=== What needs to be done ===
The lines you return must be all those in the data that hold the string "Gamma".

━━━━━ Data

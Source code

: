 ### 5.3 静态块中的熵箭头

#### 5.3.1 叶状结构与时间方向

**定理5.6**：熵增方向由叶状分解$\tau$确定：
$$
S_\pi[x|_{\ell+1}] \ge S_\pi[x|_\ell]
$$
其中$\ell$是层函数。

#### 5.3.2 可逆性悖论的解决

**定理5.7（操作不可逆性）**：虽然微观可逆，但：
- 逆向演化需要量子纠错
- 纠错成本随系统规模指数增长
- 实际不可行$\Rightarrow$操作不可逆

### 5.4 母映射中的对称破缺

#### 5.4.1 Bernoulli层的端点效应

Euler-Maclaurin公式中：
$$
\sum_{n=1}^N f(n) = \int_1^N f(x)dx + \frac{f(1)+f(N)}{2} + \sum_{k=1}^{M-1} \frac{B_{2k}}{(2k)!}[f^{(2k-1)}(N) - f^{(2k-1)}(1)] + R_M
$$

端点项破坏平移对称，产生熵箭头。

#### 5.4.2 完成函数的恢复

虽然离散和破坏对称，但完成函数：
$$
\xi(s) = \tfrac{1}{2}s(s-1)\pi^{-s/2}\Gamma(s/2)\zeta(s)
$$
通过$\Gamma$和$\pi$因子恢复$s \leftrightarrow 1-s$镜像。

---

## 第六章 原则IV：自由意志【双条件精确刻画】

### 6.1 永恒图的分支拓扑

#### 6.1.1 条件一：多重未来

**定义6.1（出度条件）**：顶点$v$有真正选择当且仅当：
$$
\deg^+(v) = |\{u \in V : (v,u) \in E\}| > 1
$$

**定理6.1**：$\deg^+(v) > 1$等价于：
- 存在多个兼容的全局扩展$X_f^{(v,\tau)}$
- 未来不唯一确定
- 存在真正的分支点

━━━━━━━━━━

=== Output for this exercise ===
\xi(s) = \tfrac{1}{2}s(s-1)\pi^{-s/2}\Gamma(s/2)\zeta(s)
通过$\Gamma$和$\pi$因子恢复$s \leftrightarrow 1-s$镜像。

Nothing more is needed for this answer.